WHAT NEEDS TO BE DONE —
What you return must be the exact lines of the material below, from the first through the one that has "The semantics of", with no pictures and, please, nothing else.

RECORDS FOR THIS EXERCISE —
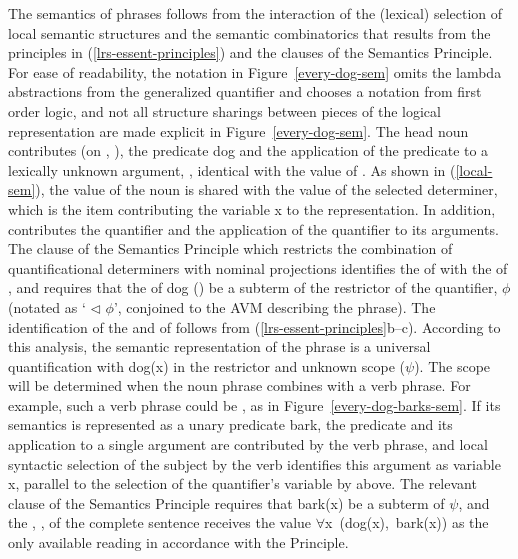 \documentclass[output=paper]{langsci/langscibook}
\begin{document}
The semantics of phrases follows from the interaction of the (lexical) selection of local semantic structures and the semantic combinatorics that results from the principles in (\ref{lrs-essent-principles}) and the clauses of the Semantics Principle.
For ease of readability, the notation in Figure~\ref{every-dog-sem} omits the lambda abstractions from the generalized quantifier and chooses a notation from first order logic, and not all structure sharings between pieces of the logical representation are made explicit in Figure~\ref{every-dog-sem}. The head noun  contributes (on , ), the predicate {\normalfont \sffamily dog} and the application of the predicate to a lexically unknown argument, , identical with the  value of . As shown in (\ref{local-sem}), the  value of the noun is shared with the  value of the selected determiner, which is the item contributing the variable {\normalfont \sffamily x} to the representation. In addition,  contributes the quantifier and the application of the quantifier to its arguments. The clause of the Semantics Principle which restricts the combination of quantificational determiners with nominal projections identifies the  of  with the  of , and requires that the  of dog () be a subterm of the restrictor of the quantifier, $\phi$ (notated as ` $\triangleleft$ $\phi$', conjoined to the AVM describing the phrase). The identification of the  and  of  follows from (\ref{lrs-essent-principles}b--c). According to this analysis, the semantic representation of the phrase  is a universal quantification with {\normalfont \sffamily dog(x)} in the restrictor and unknown scope ($\psi$). The scope will be determined when the noun phrase combines with a verb phrase. For example, such a verb phrase could be , as in  Figure~\ref{every-dog-barks-sem}. If its semantics is represented as a unary predicate {\normalfont \sffamily bark}, the predicate and its application to a single argument are contributed by the verb phrase, and local syntactic selection of the subject  by the verb  identifies this argument as variable {\normalfont \sffamily x}, parallel to the selection of the quantifier's variable by  above. The relevant clause of the Semantics Principle requires that {\normalfont \sffamily bark(x)} be a subterm of $\psi$, and the , , of the complete sentence receives the value \mbox{\normalfont \sffamily $\forall$x (dog(x), bark(x))} as the only available reading in accordance with the  Principle. %
\end{document}
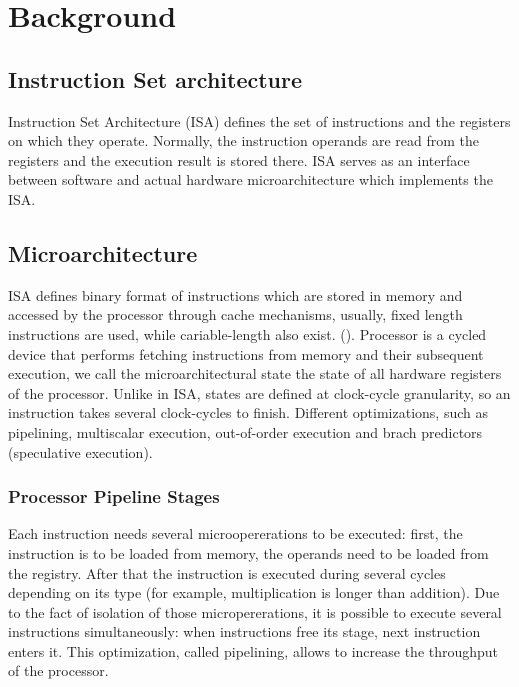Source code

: \chapter{Background}

\section{Instruction Set architecture}

Instruction Set Architecture (ISA) defines the set of instructions and the registers on which they operate. Normally, the instruction operands are read from the registers and the execution result is stored there. ISA serves as an interface between software and actual hardware microarchitecture which implements the ISA. 

\section{Microarchitecture}

ISA defines binary format of instructions which are stored in memory and accessed by the processor through cache mechanisms, usually, fixed length instructions are used, while cariable-length also exist. (). Processor is a cycled device that performs fetching instructions from memory and their subsequent execution, we call the microarchitectural state the state of all hardware registers of the processor. Unlike in ISA, states are defined at clock-cycle granularity, so an instruction takes several clock-cycles to finish. Different optimizations, such as pipelining, multiscalar execution, out-of-order execution and brach predictors (speculative execution).

\subsection{Processor Pipeline Stages}

Each instruction needs several microopererations to be executed: first, the instruction is to be loaded from memory, the operands need to be loaded from the registry. After that the instruction is executed during several cycles depending on its type (for example, multiplication is longer than addition). Due to the fact of isolation of those micropererations, it is possible to execute several instructions simultaneously: when instructions free its stage, next instruction enters it. This optimization, called pipelining, allows to increase the throughput of the processor.


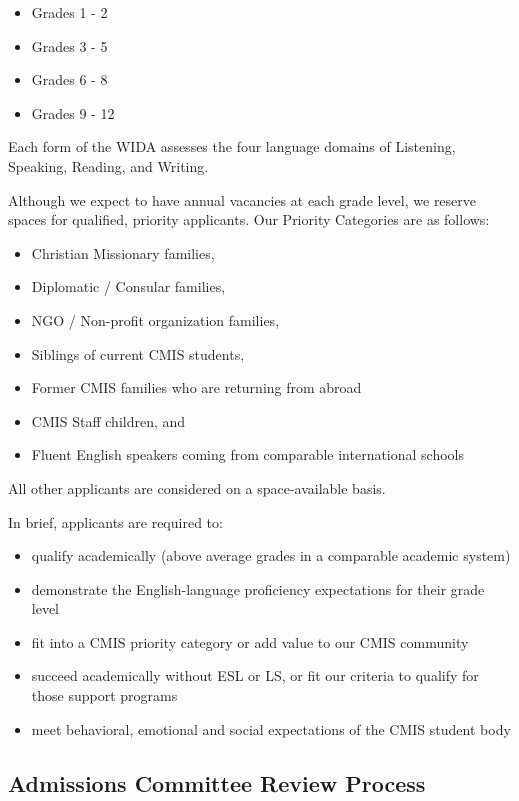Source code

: \begin{itemize}
\item Grades 1 - 2
\item Grades 3 - 5
\item Grades 6 - 8
\item Grades 9 - 12
\end{itemize}


Each form of the WIDA assesses the four language domains of Listening, Speaking, Reading, and Writing.  


Although we expect to have annual vacancies at each grade level, we reserve spaces for qualified, priority applicants.  Our Priority Categories are as follows:  
\begin{itemize}
\item Christian Missionary families,
\item Diplomatic / Consular families,
\item NGO / Non-profit organization families,
\item Siblings of current CMIS students,
\item Former CMIS families who are returning from abroad
\item CMIS Staff children, and
\item Fluent English speakers coming from comparable international schools
\end{itemize}

All other applicants are considered on a space-available basis.

In brief, applicants are required to:

\begin{itemize}
\item qualify academically (above average grades in a comparable academic system)
\item demonstrate the English-language proficiency expectations for their grade level
\item fit into a CMIS priority category or add value to our CMIS community
\item succeed academically without ESL or LS, or fit our criteria to qualify for those support programs
\item meet behavioral, emotional and social expectations of the CMIS student body
\end{itemize}

\subsection{Admissions Committee Review Process}

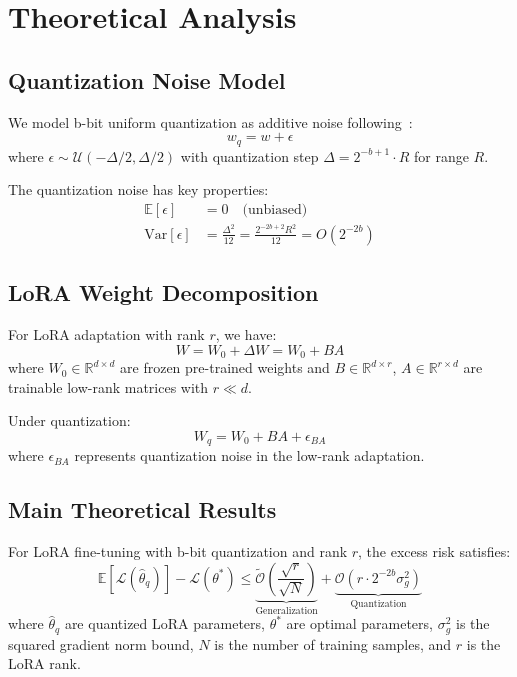 \section{Theoretical Analysis}

\subsection{Quantization Noise Model}

We model b-bit uniform quantization as additive noise following~\cite{askari2022qreg,chen2020statistical}:
\begin{equation}
w_q = w + \epsilon
\end{equation}
where $\epsilon \sim \mathcal{U}(-\Delta/2, \Delta/2)$ with quantization step $\Delta = 2^{-b+1} \cdot R$ for range $R$.

The quantization noise has key properties:
\begin{align}
\mathbb{E}[\epsilon] &= 0 \quad \text{(unbiased)} \\
\text{Var}[\epsilon] &= \frac{\Delta^2}{12} = \frac{2^{-2b+2} R^2}{12} = O(2^{-2b})
\end{align}

\subsection{LoRA Weight Decomposition}

For LoRA adaptation with rank $r$, we have:
\begin{equation}
W = W_0 + \Delta W = W_0 + BA
\end{equation}
where $W_0 \in \mathbb{R}^{d \times d}$ are frozen pre-trained weights and $B \in \mathbb{R}^{d \times r}$, $A \in \mathbb{R}^{r \times d}$ are trainable low-rank matrices with $r \ll d$.

Under quantization:
\begin{equation}
W_q = W_0 + BA + \epsilon_{BA}
\end{equation}
where $\epsilon_{BA}$ represents quantization noise in the low-rank adaptation.

\subsection{Main Theoretical Results}

\begin{theorem}
\label{thm:lora_bound}
For LoRA fine-tuning with b-bit quantization and rank $r$, the excess risk satisfies:
\begin{equation}
\mathbb{E}[\mathcal{L}(\hat{\theta}_q)] - \mathcal{L}(\theta^*) \leq \underbrace{\tilde{\mathcal{O}}\left(\frac{\sqrt{r}}{\sqrt{N}}\right)}_{\text{Generalization}} + \underbrace{\mathcal{O}\left(r \cdot 2^{-2b} \sigma_g^2\right)}_{\text{Quantization}}
\end{equation}
where $\hat{\theta}_q$ are quantized LoRA parameters, $\theta^*$ are optimal parameters, $\sigma_g^2$ is the squared gradient norm bound, $N$ is the number of training samples, and $r$ is the LoRA rank.
\end{theorem}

ANSWER BOX —
 \documentclass[output=paper]{langsci/langscibook}
\begin{document}
The semantics of phrases follows from the interaction of the (lexical) selection of local semantic structures and the semantic combinatorics that results from the principles in (\ref{lrs-essent-principles}) and the clauses of the Semantics Principle.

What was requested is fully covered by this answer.